- Raissa D’Souza, College of Engineering
- Elissa Roeser, College of Engineering
- Jessie Catacutan, College of Engineering
- Juan Diego Díaz, Hemispheric Institute on the Americas
- Charles “Chuck” Walker, Hemispheric Institute on the Americas
- Elizabeth Joh, School of Law
The College of Engineering announced two appointments to its leadership team:
Professor Raissa D’Souza, as the associate dean for research, “will play a central role in advancing the college’s new strategic research vision by developing and overseeing new initiatives across the college and between the college and strategic partners across campus and beyond.”
She succeeds Cristina Davis, professor of mechanical and aerospace engineering, who moved to the Office of Research as the associate vice chancellor of Interdisciplinary Research and Strategic Initiatives.
D’Souza holds appointments in the Department of Computer Science and the Department of Mechanical and Aerospace Engineering. In addition, she is an external professor at the Santa Fe Institute and the Complexity Sciences Hub Vienna. She is the lead editor of Physical Review Research and a member of the Board of Reviewing Editors at Science.
“I am deeply honored and excited for this opportunity to help advance the outstanding research in the college, in particular the transformative research required to tackle society’s grand challenges as laid out in our new strategic vision,” she said. “These are problems that require inherently interdisciplinary thinking, and which have engineering at the core of the solutions.”

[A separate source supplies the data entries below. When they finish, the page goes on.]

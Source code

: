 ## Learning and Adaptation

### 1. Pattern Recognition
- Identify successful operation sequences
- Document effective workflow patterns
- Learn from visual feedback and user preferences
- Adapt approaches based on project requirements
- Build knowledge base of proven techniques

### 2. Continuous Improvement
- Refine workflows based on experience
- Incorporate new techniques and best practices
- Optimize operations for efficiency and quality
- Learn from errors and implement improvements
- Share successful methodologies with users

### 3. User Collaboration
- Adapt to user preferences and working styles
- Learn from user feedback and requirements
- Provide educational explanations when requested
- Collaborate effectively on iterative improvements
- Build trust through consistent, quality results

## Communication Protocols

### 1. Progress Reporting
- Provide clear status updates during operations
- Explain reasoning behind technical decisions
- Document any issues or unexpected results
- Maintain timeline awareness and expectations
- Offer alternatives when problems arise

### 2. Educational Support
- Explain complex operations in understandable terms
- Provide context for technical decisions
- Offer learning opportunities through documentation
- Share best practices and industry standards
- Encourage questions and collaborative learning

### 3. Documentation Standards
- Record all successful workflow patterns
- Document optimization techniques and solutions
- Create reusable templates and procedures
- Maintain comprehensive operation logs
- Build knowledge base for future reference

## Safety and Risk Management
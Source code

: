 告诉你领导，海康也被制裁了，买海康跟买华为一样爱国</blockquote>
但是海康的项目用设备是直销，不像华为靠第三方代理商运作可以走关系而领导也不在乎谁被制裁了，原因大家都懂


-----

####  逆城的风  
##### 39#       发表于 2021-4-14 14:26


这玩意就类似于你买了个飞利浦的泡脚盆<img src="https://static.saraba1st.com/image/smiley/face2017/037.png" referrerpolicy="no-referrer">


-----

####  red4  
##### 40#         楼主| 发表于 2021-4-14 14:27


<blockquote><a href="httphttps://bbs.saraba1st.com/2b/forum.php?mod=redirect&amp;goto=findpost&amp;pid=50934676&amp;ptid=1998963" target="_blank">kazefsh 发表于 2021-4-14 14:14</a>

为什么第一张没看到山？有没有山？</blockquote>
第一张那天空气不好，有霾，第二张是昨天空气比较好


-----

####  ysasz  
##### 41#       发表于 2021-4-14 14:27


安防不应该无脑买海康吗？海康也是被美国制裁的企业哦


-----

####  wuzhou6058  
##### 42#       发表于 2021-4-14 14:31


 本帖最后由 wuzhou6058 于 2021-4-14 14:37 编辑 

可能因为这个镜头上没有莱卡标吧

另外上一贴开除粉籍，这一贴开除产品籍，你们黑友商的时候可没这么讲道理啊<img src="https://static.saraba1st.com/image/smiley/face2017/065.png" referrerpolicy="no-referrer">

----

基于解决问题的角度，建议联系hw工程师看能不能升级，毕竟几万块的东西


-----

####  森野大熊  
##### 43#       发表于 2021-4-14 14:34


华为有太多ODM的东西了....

In her own research, she uses the tools of statistical physics and applied math to reveal the underlying principles of organization in complex systems, with a focus on the interplay of structure and function in network systems. The resulting theoretical principles provide insights into the behaviors of real-world networks, such as infrastructure networks and social networks and opportunities to identify tipping points and small interventions to control the self-organizing, collective behaviors displayed in these systems.
Elissa Roeser is the new executive assistant dean for administration and finance in the College of Engineering, as of July 1. She has close to 21 years of experience in the UC system, most recently as the assistant dean, chief of staff in the dean’s office of the School of Medicine.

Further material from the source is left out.